Authorities had wondered how Web porn host and convicted felon Kenneth Taves got over three million credit card numbers to bill for access to his adult sites - which the cardholders didn't want in the first place. And now they know: Charter Pacific Bank sold him the information. \n

But investigators discovering the credit data sale to Taves - who has a 1980 conviction for accessory to murder on his record and was on probation for a conviction in a check counterfeiting scheme when the sale was made - aren't quite certain the credit data sales were illegal.

And that makes an awful lot of finance watchers and privacy advocates nervous.

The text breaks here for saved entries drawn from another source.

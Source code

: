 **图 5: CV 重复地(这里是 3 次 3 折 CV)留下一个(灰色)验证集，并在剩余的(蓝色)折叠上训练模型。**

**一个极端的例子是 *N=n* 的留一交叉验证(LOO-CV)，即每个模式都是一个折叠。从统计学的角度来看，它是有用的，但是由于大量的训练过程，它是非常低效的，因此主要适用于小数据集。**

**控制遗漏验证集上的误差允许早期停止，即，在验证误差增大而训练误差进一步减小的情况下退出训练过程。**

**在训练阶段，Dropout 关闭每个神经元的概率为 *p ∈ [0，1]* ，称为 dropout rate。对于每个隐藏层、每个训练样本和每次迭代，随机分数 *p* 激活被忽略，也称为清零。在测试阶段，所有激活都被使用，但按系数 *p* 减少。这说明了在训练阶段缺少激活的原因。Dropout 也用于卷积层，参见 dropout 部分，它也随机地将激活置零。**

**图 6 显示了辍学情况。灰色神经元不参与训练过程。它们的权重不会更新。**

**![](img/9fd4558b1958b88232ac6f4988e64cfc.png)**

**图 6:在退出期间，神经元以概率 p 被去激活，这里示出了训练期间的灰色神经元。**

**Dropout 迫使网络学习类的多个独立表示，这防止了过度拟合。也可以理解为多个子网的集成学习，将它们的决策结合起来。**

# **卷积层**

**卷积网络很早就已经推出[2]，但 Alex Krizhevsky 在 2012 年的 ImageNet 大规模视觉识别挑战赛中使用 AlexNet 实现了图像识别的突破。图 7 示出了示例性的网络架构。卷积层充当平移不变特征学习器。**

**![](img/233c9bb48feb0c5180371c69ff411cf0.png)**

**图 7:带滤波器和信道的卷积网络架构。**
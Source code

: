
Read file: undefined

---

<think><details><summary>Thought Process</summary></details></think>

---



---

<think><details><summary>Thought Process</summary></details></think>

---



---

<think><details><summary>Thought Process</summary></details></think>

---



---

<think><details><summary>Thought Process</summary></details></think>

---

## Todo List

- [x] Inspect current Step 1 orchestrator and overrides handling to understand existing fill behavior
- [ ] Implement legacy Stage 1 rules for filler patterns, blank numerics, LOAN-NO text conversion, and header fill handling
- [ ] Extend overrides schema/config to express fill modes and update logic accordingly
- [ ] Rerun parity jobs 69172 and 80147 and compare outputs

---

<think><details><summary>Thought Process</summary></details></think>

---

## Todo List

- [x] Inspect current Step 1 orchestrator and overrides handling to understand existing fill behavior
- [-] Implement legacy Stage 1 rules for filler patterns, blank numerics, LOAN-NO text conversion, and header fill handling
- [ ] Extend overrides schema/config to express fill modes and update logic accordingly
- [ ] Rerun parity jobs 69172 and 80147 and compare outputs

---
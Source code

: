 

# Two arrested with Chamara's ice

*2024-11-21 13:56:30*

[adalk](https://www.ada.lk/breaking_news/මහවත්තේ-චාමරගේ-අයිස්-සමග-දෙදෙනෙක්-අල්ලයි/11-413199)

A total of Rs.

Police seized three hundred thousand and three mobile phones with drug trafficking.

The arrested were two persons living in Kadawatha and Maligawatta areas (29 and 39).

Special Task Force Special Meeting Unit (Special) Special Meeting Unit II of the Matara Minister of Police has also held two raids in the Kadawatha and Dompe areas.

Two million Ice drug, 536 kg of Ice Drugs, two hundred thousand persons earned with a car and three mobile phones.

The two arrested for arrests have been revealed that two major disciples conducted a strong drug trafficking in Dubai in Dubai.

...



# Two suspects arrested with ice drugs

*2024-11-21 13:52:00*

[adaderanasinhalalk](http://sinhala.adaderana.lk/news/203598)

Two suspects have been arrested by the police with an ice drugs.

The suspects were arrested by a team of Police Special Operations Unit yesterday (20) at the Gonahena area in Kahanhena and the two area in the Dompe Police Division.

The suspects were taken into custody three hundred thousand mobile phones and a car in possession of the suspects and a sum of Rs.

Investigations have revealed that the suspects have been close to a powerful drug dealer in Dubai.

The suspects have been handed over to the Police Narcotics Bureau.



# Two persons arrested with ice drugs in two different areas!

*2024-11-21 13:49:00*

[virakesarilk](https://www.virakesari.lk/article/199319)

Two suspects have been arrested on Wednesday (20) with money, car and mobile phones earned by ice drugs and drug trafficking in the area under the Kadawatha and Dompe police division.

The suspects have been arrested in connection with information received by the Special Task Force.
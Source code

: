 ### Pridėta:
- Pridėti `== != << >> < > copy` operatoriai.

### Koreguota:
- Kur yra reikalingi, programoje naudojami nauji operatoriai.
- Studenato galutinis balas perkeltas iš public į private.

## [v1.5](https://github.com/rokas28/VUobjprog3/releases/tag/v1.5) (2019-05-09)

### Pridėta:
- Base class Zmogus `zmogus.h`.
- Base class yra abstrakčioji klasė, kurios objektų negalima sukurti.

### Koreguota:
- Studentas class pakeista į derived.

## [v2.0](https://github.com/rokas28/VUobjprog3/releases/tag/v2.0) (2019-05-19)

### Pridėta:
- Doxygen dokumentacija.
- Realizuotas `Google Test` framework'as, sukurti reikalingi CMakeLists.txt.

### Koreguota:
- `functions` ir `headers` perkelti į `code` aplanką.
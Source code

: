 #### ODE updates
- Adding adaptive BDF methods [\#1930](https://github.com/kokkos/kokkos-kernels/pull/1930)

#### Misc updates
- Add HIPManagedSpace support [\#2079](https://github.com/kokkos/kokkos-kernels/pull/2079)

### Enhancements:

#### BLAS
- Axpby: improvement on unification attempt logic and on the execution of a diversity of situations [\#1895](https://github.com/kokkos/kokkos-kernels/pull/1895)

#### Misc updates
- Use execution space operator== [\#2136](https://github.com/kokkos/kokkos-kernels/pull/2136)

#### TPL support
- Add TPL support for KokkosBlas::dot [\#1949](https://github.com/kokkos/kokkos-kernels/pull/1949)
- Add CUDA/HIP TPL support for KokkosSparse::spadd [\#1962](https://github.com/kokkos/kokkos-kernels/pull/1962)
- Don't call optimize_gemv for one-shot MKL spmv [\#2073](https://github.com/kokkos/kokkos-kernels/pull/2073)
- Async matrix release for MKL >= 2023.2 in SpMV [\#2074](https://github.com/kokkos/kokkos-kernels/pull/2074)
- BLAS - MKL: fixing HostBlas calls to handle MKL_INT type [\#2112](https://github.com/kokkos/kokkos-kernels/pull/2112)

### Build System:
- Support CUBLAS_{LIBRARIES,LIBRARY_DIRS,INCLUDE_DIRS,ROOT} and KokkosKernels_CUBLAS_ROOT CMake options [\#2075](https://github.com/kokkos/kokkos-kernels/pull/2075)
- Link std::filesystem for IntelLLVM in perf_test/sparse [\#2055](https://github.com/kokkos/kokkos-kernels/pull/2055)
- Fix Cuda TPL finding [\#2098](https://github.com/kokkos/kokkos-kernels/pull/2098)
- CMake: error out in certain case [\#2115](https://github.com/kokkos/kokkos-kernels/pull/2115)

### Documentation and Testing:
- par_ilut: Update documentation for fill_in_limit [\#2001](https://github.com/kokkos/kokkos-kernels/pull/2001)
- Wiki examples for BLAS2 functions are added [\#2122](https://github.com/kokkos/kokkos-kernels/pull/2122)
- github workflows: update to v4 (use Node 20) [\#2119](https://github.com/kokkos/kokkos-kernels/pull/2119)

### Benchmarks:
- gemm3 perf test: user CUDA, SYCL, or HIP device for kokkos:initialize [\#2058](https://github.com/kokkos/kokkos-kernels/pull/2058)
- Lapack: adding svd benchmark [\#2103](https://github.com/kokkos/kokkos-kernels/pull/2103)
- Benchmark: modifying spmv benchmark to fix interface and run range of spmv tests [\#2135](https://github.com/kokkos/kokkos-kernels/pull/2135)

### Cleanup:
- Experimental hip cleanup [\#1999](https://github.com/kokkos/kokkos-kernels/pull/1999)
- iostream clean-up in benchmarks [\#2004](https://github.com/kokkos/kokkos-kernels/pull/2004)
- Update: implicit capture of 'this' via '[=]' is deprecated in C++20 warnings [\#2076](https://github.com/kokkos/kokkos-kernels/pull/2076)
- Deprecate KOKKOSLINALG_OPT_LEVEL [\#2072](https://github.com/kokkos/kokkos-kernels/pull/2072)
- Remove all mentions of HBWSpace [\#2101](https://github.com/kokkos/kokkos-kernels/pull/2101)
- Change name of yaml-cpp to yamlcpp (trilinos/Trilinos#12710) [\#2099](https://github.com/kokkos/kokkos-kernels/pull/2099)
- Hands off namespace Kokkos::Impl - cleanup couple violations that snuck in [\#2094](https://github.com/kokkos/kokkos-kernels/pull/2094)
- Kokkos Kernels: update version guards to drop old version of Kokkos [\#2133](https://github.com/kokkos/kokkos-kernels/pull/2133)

"We're looking at the issue of exactly what happened here," the Federal Deposit Insurance Corporation's assistant regional director, George Doerr, tells the Los Angeles Times. "It's a problem giving customer information at all. To give out credit card numbers, that's pretty serious."

The bank itself is no stranger to the adult entertainment business, since they normally process credit card transactions for adult entertainment companies - from X-rated Web sites to telephone sex lines and back - and make millions in so doing.

The bank itself says it sells such data files to merchants as "a tool for verifying customers' card numbers, particularly in online transactions," the newspaper says. Charter Pacific says Taves bought the databases before an account for one of his companies - Netfill - was closed due to excessive chargebacks (refund demands), the Times adds.

Taves has argued that unscrupulous computer users may have put stolen credit card numbers into his adult Web sites, the paper says, causing the inaccurate card charges. The Federal Trade Commission, which brought the case against him, plans to meet with his attorneys Friday to try to work a settlement out.

But the paper also says that experts on banking law say that Charter Pacific would not have been barred by law from selling him the customer credit data even if it had known beforehand of his criminal record.

"I find it outrageous," says CalPIRG Consumer Program Director Ed Mierzwinski to the Times, "that the law allows a bank to sell credit card numbers. This will help expose the seamy businesses these banks are in."